In the most recent article, Softmax Linear Units, the authors replace the GeLU activation function in their transformer model with a new Softmax Linear Unit (SoLU). This is designed to discourage polysemanticity / superposition, in which a single neuron takes on multiple unrelated meanings. However,

SoLU is a double-edged sword for interpretability. On the one hand, it makes it much easier to study a subset of MLP layer features which end up nicely aligned with neurons. On the other hand, we suspect that there are many other non-neuron-aligned features which are essential to the loss and arguably harder to study than in a regular model. Perhaps more concerningly, if one only looked at the SoLU activation, it would be easy for these features to be invisible and create a false sense that one understands all the features.

Gwern responded on LessWrong:

Extremely concerning for safety.
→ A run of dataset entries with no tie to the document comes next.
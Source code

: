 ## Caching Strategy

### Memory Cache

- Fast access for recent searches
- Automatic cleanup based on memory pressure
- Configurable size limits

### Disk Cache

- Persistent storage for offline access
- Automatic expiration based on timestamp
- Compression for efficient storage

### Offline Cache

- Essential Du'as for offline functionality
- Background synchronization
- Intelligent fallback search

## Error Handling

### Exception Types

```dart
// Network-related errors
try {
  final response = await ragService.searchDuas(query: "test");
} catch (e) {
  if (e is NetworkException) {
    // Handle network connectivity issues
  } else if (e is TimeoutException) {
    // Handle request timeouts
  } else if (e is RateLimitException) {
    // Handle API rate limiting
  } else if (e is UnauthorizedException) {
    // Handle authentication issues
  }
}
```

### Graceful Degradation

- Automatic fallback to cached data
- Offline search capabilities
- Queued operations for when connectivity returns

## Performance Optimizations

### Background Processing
The only thing more dangerous than an uninterpretable model is an ‘interpretable’ model. Is there an interpretability tax such that all interpretability methods wind up incentivizing covert algorithms, similar to how CycleGAN is incentivized to learn steganography, and interpretability methods risk simply creating mesa-optimizers which optimize for a superficially-simple seeming ‘surface’ network while it gets the real work done elsewhere out of sight?

The theory is that because polysemanticity hinders interpretability, it makes sense to attempt to prevent it. However, requiring the same performance (loss) from the modified architecture suggests that we’re expecting to get interpretability for free (without losing any capability). Is this a reasonable expectation? Possibly not, since the network has been trained under the optimization pressure of an entire TPU pod to maximize use of every neuron.

In other words, if we accept the superposition hypothesis, the network has shown that it’s useful to have more concepts than neurons, so it can’t possibly assign all neurons a single meaning. If concepts mapping cleanly to neurons have a lot to do with interpretability, then perfect interpretability is too much to ask from this architecture.

Interpretability isn’t free^[2]. While holding model size and architecture^[3] fixed, you ought to expect interpretability to cost performance. Alternatively, it might also be possible to maintain performance, but then you’d need a method for untangling the concepts which are in superposition. This would increase model size^[4]. Worse, I don’t know of any method for doing this.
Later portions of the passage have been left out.